From the entries below, pull out each line where "sebagai" appears.

[Saved data entries]
________________

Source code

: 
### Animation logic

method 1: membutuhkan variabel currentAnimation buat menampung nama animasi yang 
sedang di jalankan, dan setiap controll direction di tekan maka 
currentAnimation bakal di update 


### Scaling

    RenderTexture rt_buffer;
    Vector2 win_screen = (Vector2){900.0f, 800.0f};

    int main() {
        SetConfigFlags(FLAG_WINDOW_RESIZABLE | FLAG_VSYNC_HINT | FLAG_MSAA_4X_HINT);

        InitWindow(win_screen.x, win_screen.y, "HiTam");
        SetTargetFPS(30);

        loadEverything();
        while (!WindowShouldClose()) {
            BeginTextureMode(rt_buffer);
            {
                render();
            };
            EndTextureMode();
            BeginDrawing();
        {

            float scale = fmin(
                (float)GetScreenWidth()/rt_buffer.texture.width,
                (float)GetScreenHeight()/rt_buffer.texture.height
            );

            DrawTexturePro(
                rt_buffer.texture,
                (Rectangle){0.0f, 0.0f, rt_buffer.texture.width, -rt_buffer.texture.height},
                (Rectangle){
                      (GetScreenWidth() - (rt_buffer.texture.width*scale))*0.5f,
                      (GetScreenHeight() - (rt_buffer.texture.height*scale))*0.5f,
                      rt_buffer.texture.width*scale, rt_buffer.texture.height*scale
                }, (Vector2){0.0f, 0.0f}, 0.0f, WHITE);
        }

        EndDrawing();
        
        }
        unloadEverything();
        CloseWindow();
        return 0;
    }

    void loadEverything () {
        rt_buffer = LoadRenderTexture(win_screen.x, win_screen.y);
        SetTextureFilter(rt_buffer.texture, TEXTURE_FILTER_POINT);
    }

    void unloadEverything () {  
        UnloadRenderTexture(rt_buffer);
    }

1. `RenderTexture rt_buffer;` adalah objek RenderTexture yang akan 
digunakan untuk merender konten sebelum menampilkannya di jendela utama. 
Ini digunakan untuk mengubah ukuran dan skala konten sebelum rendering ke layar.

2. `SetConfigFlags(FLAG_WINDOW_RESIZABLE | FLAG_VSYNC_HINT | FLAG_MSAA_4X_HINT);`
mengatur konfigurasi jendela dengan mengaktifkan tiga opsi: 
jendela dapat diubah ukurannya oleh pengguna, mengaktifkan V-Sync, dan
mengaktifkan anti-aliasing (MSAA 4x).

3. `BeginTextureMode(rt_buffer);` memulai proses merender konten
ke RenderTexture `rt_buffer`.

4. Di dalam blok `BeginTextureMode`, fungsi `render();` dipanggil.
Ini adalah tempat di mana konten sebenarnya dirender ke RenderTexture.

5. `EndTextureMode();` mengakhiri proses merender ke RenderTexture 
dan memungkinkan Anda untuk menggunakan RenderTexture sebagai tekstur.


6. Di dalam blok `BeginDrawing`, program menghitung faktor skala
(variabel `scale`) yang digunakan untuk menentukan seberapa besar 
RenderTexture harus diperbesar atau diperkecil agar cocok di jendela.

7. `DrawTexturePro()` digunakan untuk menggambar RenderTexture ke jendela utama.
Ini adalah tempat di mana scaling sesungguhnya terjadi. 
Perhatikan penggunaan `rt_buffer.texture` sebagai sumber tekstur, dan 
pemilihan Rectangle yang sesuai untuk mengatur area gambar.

________________

SOLUTION FOR THIS PROBLEM:
dan memungkinkan Anda untuk menggunakan RenderTexture sebagai tekstur.
Perhatikan penggunaan `rt_buffer.texture` sebagai sumber tekstur, dan 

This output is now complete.